WHAT THE EXERCISE ASKS
Exactly as written, repeat all of the records below.

DATA FOR THE TASK

Content starts

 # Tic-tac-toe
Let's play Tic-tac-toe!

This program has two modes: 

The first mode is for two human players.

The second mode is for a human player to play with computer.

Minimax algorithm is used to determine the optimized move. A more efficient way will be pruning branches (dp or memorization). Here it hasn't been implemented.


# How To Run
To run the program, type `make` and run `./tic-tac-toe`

Content ends

OUTPUT FOR THIS EXERCISE
 # Tic-tac-toe
Let's play Tic-tac-toe!

This program has two modes: 

The first mode is for two human players.

The second mode is for a human player to play with computer.

Minimax algorithm is used to determine the optimized move. A more efficient way will be pruning branches (dp or memorization). Here it hasn't been implemented.


# How To Run
To run the program, type `make` and run `./tic-tac-toe`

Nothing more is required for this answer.